Access to Breast Cancer Data
The availability of cancer registries is highly desirable. Such registries assist in assessing the effectiveness of breast cancer care in the region of the registry and in identifying areas to which limited resources should be applied to optimize breast cancer care. In the absence of cancer registries, cancer incidence can be approximated using GLOBOCAN data provided by the World Health Organization WHO. However, these estimated statistics cannot be used for monitoring the outcomes of interventions.
Cultural, Religious, and Social Factors
Breast cancer, its diagnosis, and its treatment impact the patient, the patient's family, and society in many ways. Consequently, treatment considerations must respect local cultural, religious, and social factors.
Staging Systems
The use of consistent, reproducible criteria for the staging of breast cancer allows for the comparison of treatments across treatment facilities, the selection of appropriate treatment for the individual patient, and the estimation of overall prognosis. The American Joint Committee on Cancer (AJCC) and the TNM Committee of the International Union Against Cancer (UICC) have both developed Tumor Node Metastasis (TNM)-based tumor staging systems that are similar and compatible. This guideline uses the clinical staging system for breast cancer developed by the AJCC and updated in 2002.

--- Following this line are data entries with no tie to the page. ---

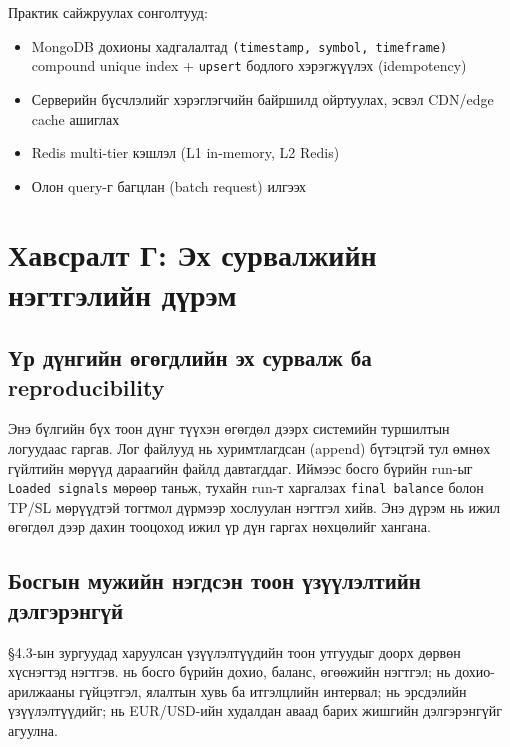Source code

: Практик сайжруулах сонголтууд:
\begin{itemize}
    \item MongoDB дохионы хадгалалтад \texttt{(timestamp, symbol, timeframe)} compound unique index + \texttt{upsert} бодлого хэрэгжүүлэх (idempotency)
    \item Серверийн бүсчлэлийг хэрэглэгчийн байршилд ойртуулах, эсвэл CDN/edge cache ашиглах
    \item Redis multi-tier кэшлэл (L1 in-memory, L2 Redis)
    \item Олон query-г багцлан (batch request) илгээх
\end{itemize}

\section*{Хавсралт Г: Эх сурвалжийн нэгтгэлийн дүрэм}
\label{app:data_aggregation}
\renewcommand{\thetable}{Г.\arabic{table}}
\renewcommand{\thefigure}{Г.\arabic{figure}}
\setcounter{table}{0}
\setcounter{figure}{0}

\subsection*{Үр дүнгийн өгөгдлийн эх сурвалж ба reproducibility}

Энэ бүлгийн бүх тоон дүнг түүхэн өгөгдөл дээрх системийн туршилтын логуудаас гаргав. Лог файлууд нь хуримтлагдсан (append) бүтэцтэй тул өмнөх гүйлтийн мөрүүд дараагийн файлд давтагддаг. Иймээс босго бүрийн run-ыг \texttt{Loaded signals} мөрөөр таньж, тухайн run-т харгалзах \texttt{final balance} болон TP/SL мөрүүдтэй тогтмол дүрмээр хослуулан нэгтгэл хийв. Энэ дүрэм нь ижил өгөгдөл дээр дахин тооцоход ижил үр дүн гаргах нөхцөлийг хангана.

\subsection*{Босгын мужийн нэгдсэн тоон үзүүлэлтийн дэлгэрэнгүй}

§4.3-ын зургуудад харуулсан үзүүлэлтүүдийн тоон утгуудыг доорх дөрвөн хүснэгтэд нэгтгэв.  нь босго бүрийн дохио, баланс, өгөөжийн нэгтгэл;  нь дохио-арилжааны гүйцэтгэл, ялалтын хувь ба итгэлцлийн интервал;  нь эрсдэлийн үзүүлэлтүүдийг;  нь EUR/USD-ийн худалдан аваад барих жишгийн дэлгэрэнгүйг агуулна.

Stage I and II Breast Cancer
Local Treatment
Local treatment of stage I or II disease entails modified radical mastectomy (with postmastectomy radiation therapy in some cases) or breast-conserving surgery followed by radiation therapy.
Modified Radical Mastectomy
Local treatment of stage I and II breast cancer normally requires treatment of the entire breast and the axillary lymph nodes with surgery, radiation therapy, or a combination of these. Modified radical mastectomy (mastectomy plus a level 1 and level 2 axillary dissection) is effective local treatment for breast cancer and uses surgical techniques that are widely available. This procedure is a rapid treatment and is usually associated with a short posttreatment convalescence and limited long-term complications.
Modified radical mastectomy may be performed alone or in association with reconstruction. A number of breast reconstruction techniques are available that differ greatly in the extent of surgery, complication rates, technical difficulty for the surgical team, and recovery. Reconstruction of the breast enhances body image, self-esteem, and psychosocial adjustment for many women, but does not impact the probability of disease recurrence or survival. Unfortunately the cost of breast reconstruction can be prohibitive in countries with limited resources, with costs depending on whether the procedure is performed using implants, myocutaneous flap reconstruction, or a combination of these.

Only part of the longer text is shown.